=== DATASET CONTENT ===

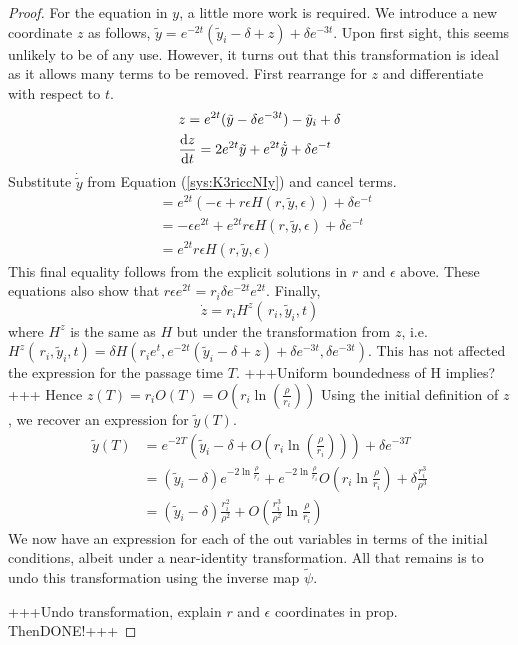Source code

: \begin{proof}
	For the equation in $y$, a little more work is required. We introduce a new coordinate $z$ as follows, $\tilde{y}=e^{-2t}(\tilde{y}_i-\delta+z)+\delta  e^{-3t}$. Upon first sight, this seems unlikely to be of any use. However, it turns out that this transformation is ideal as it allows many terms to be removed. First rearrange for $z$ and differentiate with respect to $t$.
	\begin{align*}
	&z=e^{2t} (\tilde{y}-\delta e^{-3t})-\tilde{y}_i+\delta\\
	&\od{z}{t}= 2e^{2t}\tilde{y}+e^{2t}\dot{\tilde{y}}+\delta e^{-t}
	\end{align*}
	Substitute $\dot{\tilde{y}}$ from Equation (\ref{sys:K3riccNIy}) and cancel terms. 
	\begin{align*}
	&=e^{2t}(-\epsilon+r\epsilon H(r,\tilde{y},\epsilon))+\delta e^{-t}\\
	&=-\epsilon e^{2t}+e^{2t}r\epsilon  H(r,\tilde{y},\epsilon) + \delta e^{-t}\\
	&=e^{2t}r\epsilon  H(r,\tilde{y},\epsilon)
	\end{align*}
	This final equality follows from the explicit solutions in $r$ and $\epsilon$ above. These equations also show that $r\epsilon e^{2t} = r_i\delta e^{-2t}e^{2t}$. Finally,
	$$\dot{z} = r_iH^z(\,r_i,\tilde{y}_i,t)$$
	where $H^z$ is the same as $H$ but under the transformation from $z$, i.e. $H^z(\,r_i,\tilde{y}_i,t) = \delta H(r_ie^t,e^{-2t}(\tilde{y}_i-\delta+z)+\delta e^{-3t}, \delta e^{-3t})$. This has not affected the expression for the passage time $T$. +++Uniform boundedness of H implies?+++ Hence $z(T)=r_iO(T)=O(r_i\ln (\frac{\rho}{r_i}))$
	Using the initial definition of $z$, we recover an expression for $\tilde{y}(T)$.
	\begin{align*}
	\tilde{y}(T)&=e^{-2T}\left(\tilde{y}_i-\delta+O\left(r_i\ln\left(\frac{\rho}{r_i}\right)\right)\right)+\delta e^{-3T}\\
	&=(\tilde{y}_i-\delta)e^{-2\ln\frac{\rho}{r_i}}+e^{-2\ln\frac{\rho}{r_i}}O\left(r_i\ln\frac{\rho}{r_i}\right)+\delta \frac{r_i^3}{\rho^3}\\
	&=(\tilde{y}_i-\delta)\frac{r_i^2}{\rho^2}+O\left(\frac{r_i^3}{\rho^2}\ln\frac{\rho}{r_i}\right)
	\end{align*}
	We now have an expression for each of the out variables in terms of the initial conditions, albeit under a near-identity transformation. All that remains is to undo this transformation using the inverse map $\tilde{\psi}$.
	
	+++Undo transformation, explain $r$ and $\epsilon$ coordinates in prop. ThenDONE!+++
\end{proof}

===
=== DATASET CONTENT ===

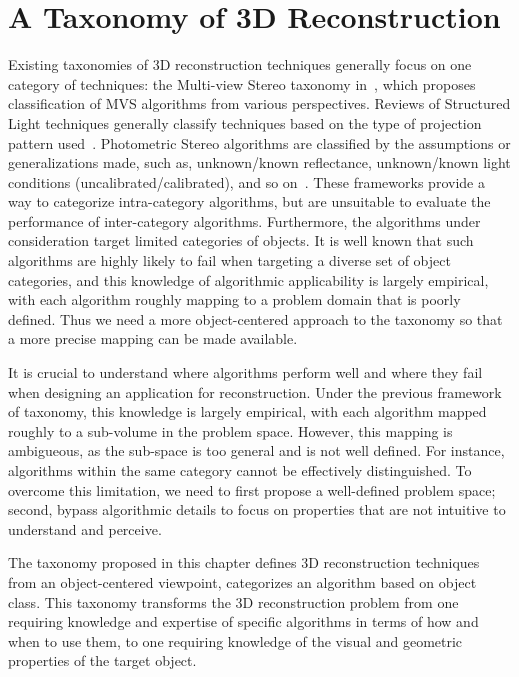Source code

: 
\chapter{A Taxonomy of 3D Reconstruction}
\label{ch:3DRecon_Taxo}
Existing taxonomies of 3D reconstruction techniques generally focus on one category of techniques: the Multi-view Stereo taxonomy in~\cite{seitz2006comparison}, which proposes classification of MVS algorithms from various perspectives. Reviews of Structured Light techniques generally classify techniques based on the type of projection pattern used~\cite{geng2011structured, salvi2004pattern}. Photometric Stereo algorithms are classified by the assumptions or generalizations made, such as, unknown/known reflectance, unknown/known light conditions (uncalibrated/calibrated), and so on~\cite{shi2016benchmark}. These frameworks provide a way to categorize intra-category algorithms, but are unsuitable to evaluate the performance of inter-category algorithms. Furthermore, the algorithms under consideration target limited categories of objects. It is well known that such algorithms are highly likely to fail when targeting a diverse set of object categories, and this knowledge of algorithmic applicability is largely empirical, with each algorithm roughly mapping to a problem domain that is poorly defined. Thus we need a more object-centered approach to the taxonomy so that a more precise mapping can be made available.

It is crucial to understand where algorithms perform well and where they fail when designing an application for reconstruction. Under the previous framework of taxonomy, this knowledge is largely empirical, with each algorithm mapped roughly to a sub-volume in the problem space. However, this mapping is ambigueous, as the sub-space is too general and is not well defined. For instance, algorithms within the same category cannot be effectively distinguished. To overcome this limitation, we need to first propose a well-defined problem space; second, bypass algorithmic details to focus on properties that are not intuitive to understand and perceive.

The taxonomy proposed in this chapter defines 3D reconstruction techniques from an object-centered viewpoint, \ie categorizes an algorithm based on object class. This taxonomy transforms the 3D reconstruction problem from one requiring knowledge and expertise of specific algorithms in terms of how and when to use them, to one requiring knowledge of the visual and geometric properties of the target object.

===

TASK DIRECTIONS:
Return every line of the preceding records in which the word "epsilon" appears.

COMPLETED TASK:
	&=e^{2t}(-\epsilon+r\epsilon H(r,\tilde{y},\epsilon))+\delta e^{-t}\\
	&=-\epsilon e^{2t}+e^{2t}r\epsilon  H(r,\tilde{y},\epsilon) + \delta e^{-t}\\
	&=e^{2t}r\epsilon  H(r,\tilde{y},\epsilon)
	This final equality follows from the explicit solutions in $r$ and $\epsilon$ above. These equations also show that $r\epsilon e^{2t} = r_i\delta e^{-2t}e^{2t}$. Finally,
	+++Undo transformation, explain $r$ and $\epsilon$ coordinates in prop. ThenDONE!+++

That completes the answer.